I moved, as they say, forever. I was just looking for a reason: our political paths diverged from the moment Dmitrieva supported Alexander Beglov, and I immediately said that he was not suitable for Saint Petersburg. The second point is that she supports the foreign policy of Vladimir Putin. And thirdly, the nomination of the Sukhodolsky candidates, who contribute to the victory of United Russia in the districts, the destruction of the policy that seems right to me – the joint struggle against United Russia ...

Later, a deputy from Yabloko Boris Vishnevskiy said that Yabloko was ready to nominate Reznik in the elections to the Legislative Assembly of Saint Petersburg. However, Yabloko ultimately did not nominate Reznik in 2021.
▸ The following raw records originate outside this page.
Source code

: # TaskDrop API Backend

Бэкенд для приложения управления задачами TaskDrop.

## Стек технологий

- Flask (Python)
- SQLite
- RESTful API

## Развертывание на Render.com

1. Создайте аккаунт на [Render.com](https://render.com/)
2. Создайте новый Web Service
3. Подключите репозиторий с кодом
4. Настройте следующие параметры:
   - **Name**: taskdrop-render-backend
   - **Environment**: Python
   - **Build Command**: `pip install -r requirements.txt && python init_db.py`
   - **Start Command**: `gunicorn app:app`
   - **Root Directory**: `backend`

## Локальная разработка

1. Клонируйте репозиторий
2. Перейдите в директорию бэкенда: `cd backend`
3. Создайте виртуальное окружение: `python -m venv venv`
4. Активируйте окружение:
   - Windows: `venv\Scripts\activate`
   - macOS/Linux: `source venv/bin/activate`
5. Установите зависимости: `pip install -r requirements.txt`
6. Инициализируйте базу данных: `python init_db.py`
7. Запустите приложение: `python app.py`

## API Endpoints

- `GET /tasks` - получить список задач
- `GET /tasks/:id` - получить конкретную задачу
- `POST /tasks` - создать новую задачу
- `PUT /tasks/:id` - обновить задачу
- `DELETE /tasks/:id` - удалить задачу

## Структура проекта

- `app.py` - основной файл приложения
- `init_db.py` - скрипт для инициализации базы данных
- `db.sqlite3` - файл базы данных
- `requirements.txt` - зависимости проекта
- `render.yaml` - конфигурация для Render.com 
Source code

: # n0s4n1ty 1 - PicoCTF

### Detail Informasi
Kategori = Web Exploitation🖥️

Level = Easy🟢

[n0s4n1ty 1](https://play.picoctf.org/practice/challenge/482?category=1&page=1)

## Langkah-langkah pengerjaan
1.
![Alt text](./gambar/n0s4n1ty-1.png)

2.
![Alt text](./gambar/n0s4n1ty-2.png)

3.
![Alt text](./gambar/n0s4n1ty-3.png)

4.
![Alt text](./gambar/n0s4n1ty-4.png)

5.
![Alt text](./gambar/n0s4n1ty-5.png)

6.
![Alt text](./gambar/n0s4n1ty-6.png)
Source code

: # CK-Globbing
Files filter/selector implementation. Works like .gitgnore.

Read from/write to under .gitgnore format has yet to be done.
In September 2022 Reznik announced on his social networks that he had left the Russian Federation for an indefinite period. On September 1, 2023, the Russian Ministry of Justice added him to the list of individuals designated as "foreign agents".

== Projects ==

=== Noon Against Putin ===

Reznik became the author of the action "Noon Against Putin" – a peaceful protest action scheduled for March 17, 2024, in which citizens of Russia who do not support the policy of Vladimir Putin came to the polling stations en masse on the last day of the presidential election at 12 noon.

== Awards ==
- Badge of Honor "For Special Contribution to the Development of St. Petersburg" (2014).
- Petropol Award (2016).

== Criminal cases ==
On March 3, 2008 Reznik was detained on charges of insulting government officials and using violence against government officials. After spending 18 days in prison, on March 21 he was released on recognizance not to leave. Later, the criminal case was closed at the request of the police, in connection with the reconciliation of the parties. Many analysts considered him a political prisoner.

In 2021 a criminal case was opened against Reznik under Article 228 of the Criminal Code of the Russian Federation on charges of acquiring marijuana. On June 18, 2021 Reznik was placed under house arrest.